Contract Talks Break Down Between Chicago Warehouse Carpenters, GES
Citing a difference in wage increase expectations, Global Experience Specialists said contract renewal talks broke down last week with the Chicago Regional Council of Carpenters Local 1027, who work in the warehouse on exhibits and other projects.
Negotiations had been in the works during the past month in “good faith” between the two parties for a new, 4-year contract, according to GES officials.
Frank Libby, president of the Chicago Regional Council of Carpenters, said his group wasn’t willing to comment on the situation as of yet, but would be releasing a statement in the near future.
Local 1027 are warehouse contractors who do not work onsite at shows. Besides exhibit fabrication, they typically build registration counters, charging stations and other elements for the showfloor.

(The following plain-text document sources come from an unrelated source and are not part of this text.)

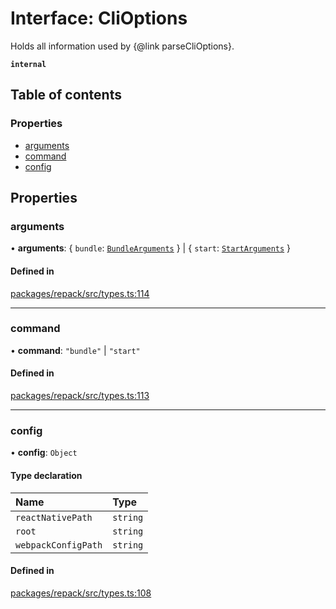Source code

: # Interface: CliOptions

Holds all information used by {@link parseCliOptions}.

**`internal`**

## Table of contents

### Properties

- [arguments](./CliOptions.md#arguments)
- [command](./CliOptions.md#command)
- [config](./CliOptions.md#config)

## Properties

### arguments

• **arguments**: { `bundle`: [`BundleArguments`](./BundleArguments.md)  } \| { `start`: [`StartArguments`](./StartArguments.md)  }

#### Defined in

[packages/repack/src/types.ts:114](https://github.com/callstack/repack/blob/a78f6b9/packages/repack/src/types.ts#L114)

___

### command

• **command**: ``"bundle"`` \| ``"start"``

#### Defined in

[packages/repack/src/types.ts:113](https://github.com/callstack/repack/blob/a78f6b9/packages/repack/src/types.ts#L113)

___

### config

• **config**: `Object`

#### Type declaration

| Name | Type |
| :------ | :------ |
| `reactNativePath` | `string` |
| `root` | `string` |
| `webpackConfigPath` | `string` |

#### Defined in

[packages/repack/src/types.ts:108](https://github.com/callstack/repack/blob/a78f6b9/packages/repack/src/types.ts#L108)
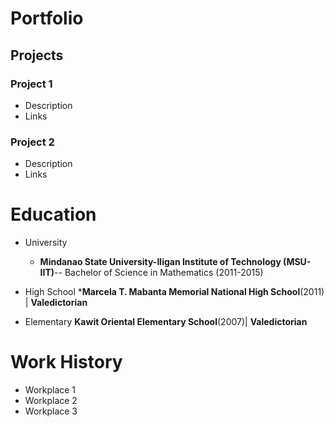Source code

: # Portfolio

## Projects
### Project 1
  - Description
  - Links


### Project 2
  - Description
  - Links

# Education
- University
  * **Mindanao State University-Iligan Institute of Technology (MSU-IIT)**-- Bachelor of Science in Mathematics (2011-2015)
    
- High School
    ***Marcela T. Mabanta Memorial National High School**(2011) | **Valedictorian**
- Elementary
    **Kawit Oriental Elementary School**(2007)| **Valedictorian**

# Work History
- Workplace 1
- Workplace 2
- Workplace 3
  
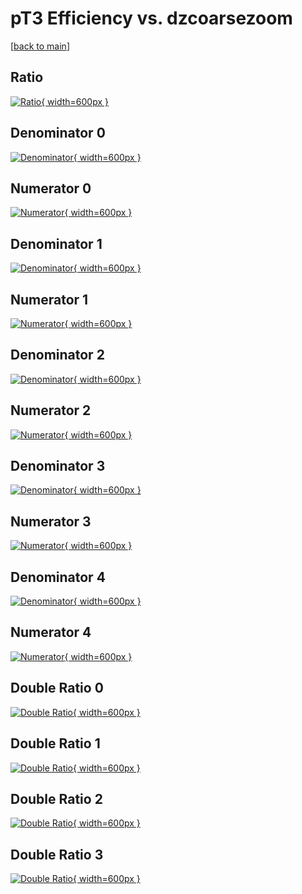 # pT3 Efficiency vs. dzcoarsezoom

[[back to main](./)]



## Ratio

[![Ratio](../mtv/var/pT3_vtr_321_0_eff_dzcoarsezoom.png){ width=600px }](../mtv/var/pT3_vtr_321_0_eff_dzcoarsezoom.pdf)

## Denominator 0

[![Denominator](../mtv/den/pT3_vtr_321_0_eff_dzcoarsezoom_den0.png){ width=600px }](../mtv/den/pT3_vtr_321_0_eff_dzcoarsezoom_den0.pdf)

## Numerator 0

[![Numerator](../mtv/num/pT3_vtr_321_0_eff_dzcoarsezoom_num0.png){ width=600px }](../mtv/num/pT3_vtr_321_0_eff_dzcoarsezoom_num0.pdf)

## Denominator 1

[![Denominator](../mtv/den/pT3_vtr_321_0_eff_dzcoarsezoom_den1.png){ width=600px }](../mtv/den/pT3_vtr_321_0_eff_dzcoarsezoom_den1.pdf)

## Numerator 1

[![Numerator](../mtv/num/pT3_vtr_321_0_eff_dzcoarsezoom_num1.png){ width=600px }](../mtv/num/pT3_vtr_321_0_eff_dzcoarsezoom_num1.pdf)

## Denominator 2

[![Denominator](../mtv/den/pT3_vtr_321_0_eff_dzcoarsezoom_den2.png){ width=600px }](../mtv/den/pT3_vtr_321_0_eff_dzcoarsezoom_den2.pdf)

## Numerator 2

[![Numerator](../mtv/num/pT3_vtr_321_0_eff_dzcoarsezoom_num2.png){ width=600px }](../mtv/num/pT3_vtr_321_0_eff_dzcoarsezoom_num2.pdf)

## Denominator 3

[![Denominator](../mtv/den/pT3_vtr_321_0_eff_dzcoarsezoom_den3.png){ width=600px }](../mtv/den/pT3_vtr_321_0_eff_dzcoarsezoom_den3.pdf)

## Numerator 3

[![Numerator](../mtv/num/pT3_vtr_321_0_eff_dzcoarsezoom_num3.png){ width=600px }](../mtv/num/pT3_vtr_321_0_eff_dzcoarsezoom_num3.pdf)

## Denominator 4

[![Denominator](../mtv/den/pT3_vtr_321_0_eff_dzcoarsezoom_den4.png){ width=600px }](../mtv/den/pT3_vtr_321_0_eff_dzcoarsezoom_den4.pdf)

## Numerator 4

[![Numerator](../mtv/num/pT3_vtr_321_0_eff_dzcoarsezoom_num4.png){ width=600px }](../mtv/num/pT3_vtr_321_0_eff_dzcoarsezoom_num4.pdf)

## Double Ratio 0

[![Double Ratio](../mtv/ratio/pT3_vtr_321_0_eff_dzcoarsezoom_ratio0.png){ width=600px }](../mtv/ratio/pT3_vtr_321_0_eff_dzcoarsezoom_ratio0.pdf)

## Double Ratio 1

[![Double Ratio](../mtv/ratio/pT3_vtr_321_0_eff_dzcoarsezoom_ratio1.png){ width=600px }](../mtv/ratio/pT3_vtr_321_0_eff_dzcoarsezoom_ratio1.pdf)

## Double Ratio 2

[![Double Ratio](../mtv/ratio/pT3_vtr_321_0_eff_dzcoarsezoom_ratio2.png){ width=600px }](../mtv/ratio/pT3_vtr_321_0_eff_dzcoarsezoom_ratio2.pdf)

## Double Ratio 3

[![Double Ratio](../mtv/ratio/pT3_vtr_321_0_eff_dzcoarsezoom_ratio3.png){ width=600px }](../mtv/ratio/pT3_vtr_321_0_eff_dzcoarsezoom_ratio3.pdf)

Talks broke off because of the union’s request for a 17-percent wage increase during a 4-year period and GES’ offer of a 15-percent increase during the same 4-year time period.
“We are standing our ground for our clients, for the industry and for the health of our business,” said GES President Steve Moster.
He added, “The No. 1 concern that organizers and exhibitors share with me is the rising costs of trade shows and conventions. Although a labor action is something we work hard to avoid, we should not give in to outrageous wage demands. It’s necessary to take a stand to keep costs down, especially in our industry’s current economic climate and as Chicago works to regain its prominence in the convention industry.”
Though the contract ended at Midnight on May 31, Local 1027 workers have continued to show up for work without a strike or lock-out.
Moster said the 15-percent wage increase for four years that GES offered was generous, adding, “The consumer price index is at 2 percent. Despite this, the union is demanding a more than 4 percent per year increase. We rejected the union’s last, best and final offer in order to keep the overall cost of exhibiting down.”
GES’ current wage increase offer was in addition to a 14-percent wage increase that was agreed upon for the three-year contract that now has expired, according to GES officials.